__TASK DETAILS__:
Copy each line of the data below in which the word "image" can be found.

EXERCISE DATA Start Marker

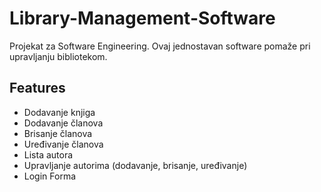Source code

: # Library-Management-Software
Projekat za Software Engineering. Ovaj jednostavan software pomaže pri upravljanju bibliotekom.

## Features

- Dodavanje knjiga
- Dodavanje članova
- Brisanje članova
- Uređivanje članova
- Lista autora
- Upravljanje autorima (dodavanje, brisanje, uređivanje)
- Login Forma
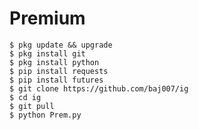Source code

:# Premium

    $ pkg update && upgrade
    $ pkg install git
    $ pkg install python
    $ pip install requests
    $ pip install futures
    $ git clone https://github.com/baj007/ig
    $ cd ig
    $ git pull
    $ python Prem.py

EXERCISE DATA End Marker
EXERCISE DATA Start Marker

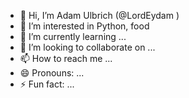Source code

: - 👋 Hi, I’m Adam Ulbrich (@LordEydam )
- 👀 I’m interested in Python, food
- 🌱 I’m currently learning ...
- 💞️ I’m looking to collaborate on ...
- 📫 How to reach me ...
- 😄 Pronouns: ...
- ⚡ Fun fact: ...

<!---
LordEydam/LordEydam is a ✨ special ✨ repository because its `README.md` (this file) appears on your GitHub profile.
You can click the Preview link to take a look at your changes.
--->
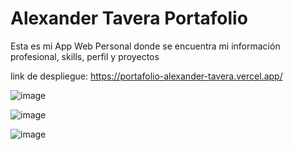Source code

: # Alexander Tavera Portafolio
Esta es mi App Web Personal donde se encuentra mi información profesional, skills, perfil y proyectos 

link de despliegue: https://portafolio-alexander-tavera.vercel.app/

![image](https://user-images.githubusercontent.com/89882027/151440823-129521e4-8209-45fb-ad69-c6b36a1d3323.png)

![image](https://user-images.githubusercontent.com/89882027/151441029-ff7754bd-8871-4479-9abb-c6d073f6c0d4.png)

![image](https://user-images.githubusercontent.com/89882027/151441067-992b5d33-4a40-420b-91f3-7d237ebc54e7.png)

EXERCISE DATA End Marker

__RESPONSE BOX__:
![image](https://user-images.githubusercontent.com/89882027/151440823-129521e4-8209-45fb-ad69-c6b36a1d3323.png)
![image](https://user-images.githubusercontent.com/89882027/151441029-ff7754bd-8871-4479-9abb-c6d073f6c0d4.png)
![image](https://user-images.githubusercontent.com/89882027/151441067-992b5d33-4a40-420b-91f3-7d237ebc54e7.png)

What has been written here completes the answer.